_EXTRACTED ENTRIES_:
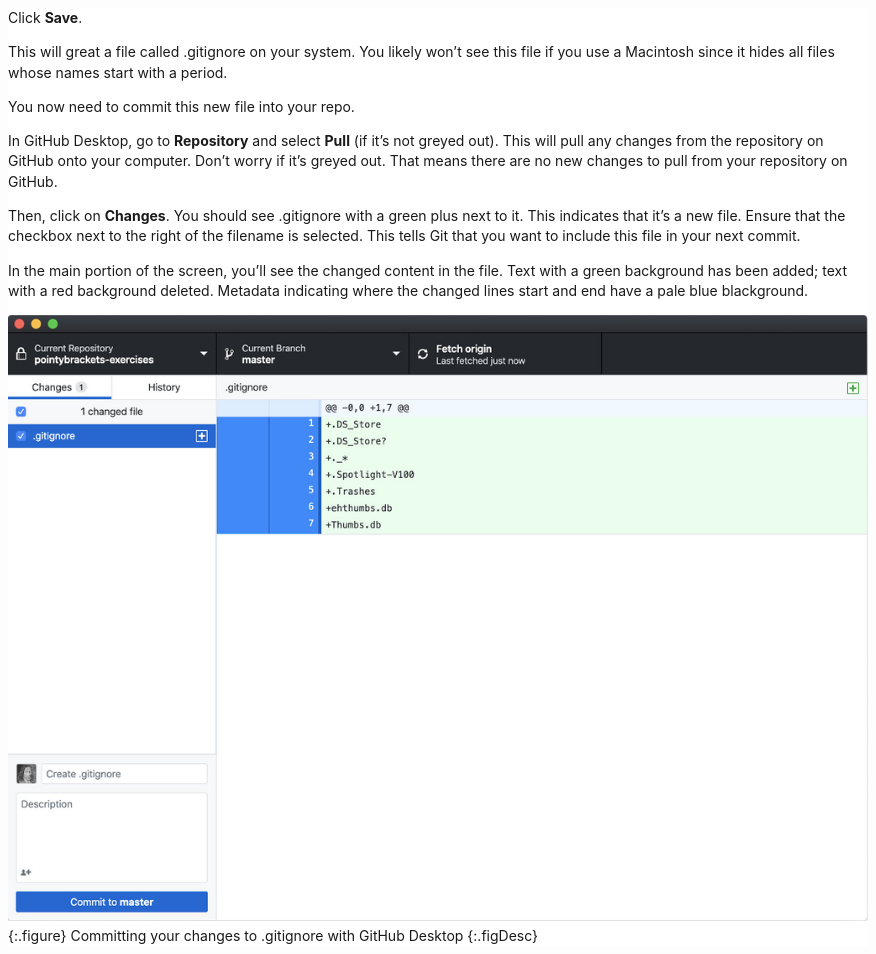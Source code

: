Click **Save**.

This will great a file called .gitignore on your system. You likely won’t see this file if you use a Macintosh since it hides all files whose names start with a period.

You now need to commit this new file into your repo.

In GitHub Desktop, go to **Repository** and select **Pull** (if it’s not greyed out). This will pull any changes from the repository on GitHub onto your computer. Don’t worry if it’s greyed out. That means there are no new changes to pull from your repository on GitHub.

Then, click on **Changes**. You should see .gitignore with a green plus next to it. This indicates that it’s a new file. Ensure that the checkbox next to the right of the filename is selected. This tells Git that you want to include this file in your next commit. 

In the main portion of the screen, you’ll see the changed content in the file. Text with a green background has been added; text with a red background deleted. Metadata indicating where the changed lines start and end have a pale blue blackground.

![Committing your changes to .gitignore with GitHub Desktop](/assets/images/github-desktop-commit.jpg)
{:.figure}
Committing your changes to .gitignore with GitHub Desktop
{:.figDesc}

_WHAT YOU HAVE TO DO_: Each line that contains the string "GitHub" should be copied from the data above.

_RESPONSE TO THIS TASK_:
In GitHub Desktop, go to **Repository** and select **Pull** (if it’s not greyed out). This will pull any changes from the repository on GitHub onto your computer. Don’t worry if it’s greyed out. That means there are no new changes to pull from your repository on GitHub.
![Committing your changes to .gitignore with GitHub Desktop](/assets/images/github-desktop-commit.jpg)
Committing your changes to .gitignore with GitHub Desktop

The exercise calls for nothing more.